La conocí a través de la puerta
abierta de un motel. Estaba de pie y desnuda, exhibiendo sus vértices y
consultando el diccionario. ‘Volátil, volátil’, susurraba.
Esa noche llamó a mi puerta y,
sin esperar a ser invitada, atravesó la moqueta azul directa al minibar.
Descorchó una botella de vino blanco y me pidió que desconectara la alarma
antincendios a la vez que se encendía un cigarro largo y fino.
Tenía la piel
transparente y en cada trago que daba a la botella yo padecía por sus labios,
finos y granates, que parecían a punto de explotar en un revuelo de arena y
caracolas.
Sentada en el suelo con las piernas cruzadas, con un turbante beige
y los mechones rojos liberándose lentamente, me deshojaba expectante. Nunca me había
gustado la extravagancia.
Aquella madrugada hizo una hoguera con
todos mis sentidos, y bailó alrededor de ella como una loca, como una flamenca.

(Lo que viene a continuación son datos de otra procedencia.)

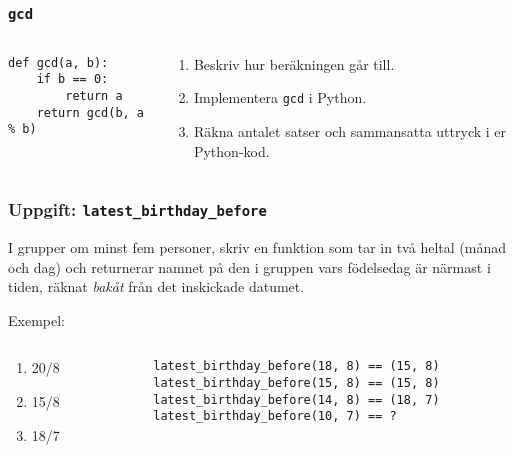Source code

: \documentclass{beamer}
\begin{document}
  \begin{frame}[fragile]
    \frametitle{\texttt{gcd}}

    \begin{columns}
      \begin{column}{0.48\textwidth}
        \begin{verbatim}
def gcd(a, b):
    if b == 0:
        return a
    return gcd(b, a % b)
        \end{verbatim}
      \end{column}%
      \begin{column}{0.48\textwidth}
        \begin{enumerate}
          \item Beskriv hur beräkningen går till.
          \item Implementera \texttt{gcd} i Python.
          \item Räkna antalet satser och sammansatta uttryck i er Python-kod.
        \end{enumerate}
      \end{column}%
    \end{columns}
  \end{frame}

  \begin{frame}
    \frametitle{Uppgift: \texttt{latest\_birthday\_before}}

    I grupper om minst fem personer, skriv en funktion som tar in två heltal
    (månad och dag) och returnerar namnet på den i gruppen vars födelsedag är
    närmast i tiden, räknat \emph{bakåt} från det inskickade datumet.

    \pause
    \vspace{1em}

    Exempel:

    \begin{columns}[T]
      \begin{column}{0.2\textwidth}
        \begin{enumerate}
          \item 20/8
          \item 15/8
          \item 18/7
        \end{enumerate}
      \end{column}%
      \begin{column}{0.78\textwidth}
        \texttt{latest\_birthday\_before(18, 8) == (15, 8)}\\
        \texttt{latest\_birthday\_before(15, 8) == (15, 8)}\\
        \texttt{latest\_birthday\_before(14, 8) == (18, 7)}\\
        \texttt{latest\_birthday\_before(10, 7) == ?}
      \end{column}%
    \end{columns}
  \end{frame}
\end{document}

Me convirtió la vida en burbujas,
que soplaba y rompía en su domingo interminable, con aires aburridos.
Me besaba
lento para que le durara el amor.
En sus ausencias, yo tendía los
calcetines ya secos, guardaba platos vacíos en el frigorífico y me echaba pasta
de dientes en el cabello para ducharme. Asistía a comidas familiares y más
tarde escribía largos mensajes disculpando mi ausencia, mientras los fantasmas
de tus dedos me recorrían el cuello.